• Task to complete: From the entries, return every line where the string "Examples" shows up.

◇ ◇ ◇ ◇ ◇

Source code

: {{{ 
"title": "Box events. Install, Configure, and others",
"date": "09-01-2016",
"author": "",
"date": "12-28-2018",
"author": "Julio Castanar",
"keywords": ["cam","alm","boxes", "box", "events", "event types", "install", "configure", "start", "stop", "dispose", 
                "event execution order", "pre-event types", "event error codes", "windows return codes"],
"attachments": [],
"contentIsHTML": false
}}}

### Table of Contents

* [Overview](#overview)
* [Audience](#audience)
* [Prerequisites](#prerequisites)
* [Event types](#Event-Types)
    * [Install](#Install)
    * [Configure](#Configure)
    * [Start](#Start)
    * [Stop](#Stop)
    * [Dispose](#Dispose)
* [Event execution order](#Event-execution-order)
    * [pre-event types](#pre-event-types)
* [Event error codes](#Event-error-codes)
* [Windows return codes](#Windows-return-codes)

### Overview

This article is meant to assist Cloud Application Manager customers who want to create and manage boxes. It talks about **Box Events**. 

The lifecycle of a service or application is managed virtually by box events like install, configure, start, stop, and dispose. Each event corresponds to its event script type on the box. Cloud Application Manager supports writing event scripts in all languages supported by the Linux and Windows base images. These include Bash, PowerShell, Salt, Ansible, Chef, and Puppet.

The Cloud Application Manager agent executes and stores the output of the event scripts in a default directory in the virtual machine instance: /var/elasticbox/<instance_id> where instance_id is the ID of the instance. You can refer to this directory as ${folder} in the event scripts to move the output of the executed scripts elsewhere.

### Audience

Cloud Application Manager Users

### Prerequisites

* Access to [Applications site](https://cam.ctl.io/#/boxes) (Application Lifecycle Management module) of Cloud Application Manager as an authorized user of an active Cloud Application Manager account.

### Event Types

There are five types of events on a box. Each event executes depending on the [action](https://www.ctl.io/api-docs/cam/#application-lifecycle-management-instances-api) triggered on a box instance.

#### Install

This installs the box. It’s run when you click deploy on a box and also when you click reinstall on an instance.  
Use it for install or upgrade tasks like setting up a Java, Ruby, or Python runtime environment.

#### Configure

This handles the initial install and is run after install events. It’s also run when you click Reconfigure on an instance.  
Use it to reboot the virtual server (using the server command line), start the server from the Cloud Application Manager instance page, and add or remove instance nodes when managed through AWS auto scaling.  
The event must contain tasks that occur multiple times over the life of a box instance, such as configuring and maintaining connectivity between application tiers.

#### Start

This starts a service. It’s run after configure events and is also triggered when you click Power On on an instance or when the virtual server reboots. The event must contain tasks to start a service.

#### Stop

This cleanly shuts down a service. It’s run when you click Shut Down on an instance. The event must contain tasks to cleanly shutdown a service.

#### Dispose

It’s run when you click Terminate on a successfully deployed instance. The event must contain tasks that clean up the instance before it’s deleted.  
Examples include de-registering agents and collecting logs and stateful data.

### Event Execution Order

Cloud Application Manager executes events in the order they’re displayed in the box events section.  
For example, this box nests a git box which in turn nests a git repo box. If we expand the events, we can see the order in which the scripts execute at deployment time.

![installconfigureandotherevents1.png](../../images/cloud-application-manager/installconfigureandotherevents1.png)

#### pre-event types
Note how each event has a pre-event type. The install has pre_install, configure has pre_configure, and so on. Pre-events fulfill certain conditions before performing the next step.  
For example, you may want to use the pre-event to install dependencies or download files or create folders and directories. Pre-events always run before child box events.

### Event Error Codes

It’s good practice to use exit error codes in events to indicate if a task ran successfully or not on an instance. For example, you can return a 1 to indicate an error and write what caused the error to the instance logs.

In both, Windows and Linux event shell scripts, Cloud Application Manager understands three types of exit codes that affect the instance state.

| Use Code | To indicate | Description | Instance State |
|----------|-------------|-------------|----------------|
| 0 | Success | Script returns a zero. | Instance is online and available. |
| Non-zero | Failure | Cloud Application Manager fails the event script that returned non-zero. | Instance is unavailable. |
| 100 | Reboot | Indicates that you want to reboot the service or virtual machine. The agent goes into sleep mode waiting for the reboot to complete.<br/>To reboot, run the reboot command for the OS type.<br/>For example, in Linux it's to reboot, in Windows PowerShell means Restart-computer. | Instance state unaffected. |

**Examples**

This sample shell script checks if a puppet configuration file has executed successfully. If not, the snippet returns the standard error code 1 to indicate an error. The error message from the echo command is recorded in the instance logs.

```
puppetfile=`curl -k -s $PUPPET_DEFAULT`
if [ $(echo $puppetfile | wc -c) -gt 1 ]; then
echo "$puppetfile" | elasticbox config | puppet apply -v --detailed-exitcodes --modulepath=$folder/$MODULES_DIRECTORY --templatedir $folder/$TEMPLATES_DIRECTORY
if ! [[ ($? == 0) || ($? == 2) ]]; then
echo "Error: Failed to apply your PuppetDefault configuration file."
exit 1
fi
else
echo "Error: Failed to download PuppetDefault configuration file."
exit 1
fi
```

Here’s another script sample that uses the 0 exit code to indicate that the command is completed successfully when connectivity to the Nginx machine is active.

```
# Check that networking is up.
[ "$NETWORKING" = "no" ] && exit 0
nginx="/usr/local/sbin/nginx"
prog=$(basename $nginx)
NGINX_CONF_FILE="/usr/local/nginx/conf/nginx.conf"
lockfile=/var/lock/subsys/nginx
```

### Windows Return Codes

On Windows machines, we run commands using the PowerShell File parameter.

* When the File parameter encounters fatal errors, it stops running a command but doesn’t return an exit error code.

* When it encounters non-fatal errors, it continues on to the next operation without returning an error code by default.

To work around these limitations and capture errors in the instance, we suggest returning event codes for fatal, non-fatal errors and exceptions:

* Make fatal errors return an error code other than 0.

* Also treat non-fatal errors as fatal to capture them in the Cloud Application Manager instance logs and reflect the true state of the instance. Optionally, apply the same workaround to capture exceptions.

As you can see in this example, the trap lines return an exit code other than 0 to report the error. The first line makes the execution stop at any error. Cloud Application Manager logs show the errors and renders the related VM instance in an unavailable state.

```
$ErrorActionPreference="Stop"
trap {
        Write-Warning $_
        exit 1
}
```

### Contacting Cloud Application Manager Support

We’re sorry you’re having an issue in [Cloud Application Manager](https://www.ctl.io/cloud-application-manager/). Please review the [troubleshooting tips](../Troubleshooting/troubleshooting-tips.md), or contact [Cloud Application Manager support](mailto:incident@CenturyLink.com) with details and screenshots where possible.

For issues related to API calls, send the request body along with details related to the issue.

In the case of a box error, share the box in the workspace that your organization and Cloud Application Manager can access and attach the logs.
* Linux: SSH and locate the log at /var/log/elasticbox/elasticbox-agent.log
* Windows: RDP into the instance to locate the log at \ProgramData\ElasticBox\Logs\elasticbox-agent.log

◇ ◇ ◇ ◇ ◇

• Answer box:
Examples include de-registering agents and collecting logs and stateful data.
**Examples**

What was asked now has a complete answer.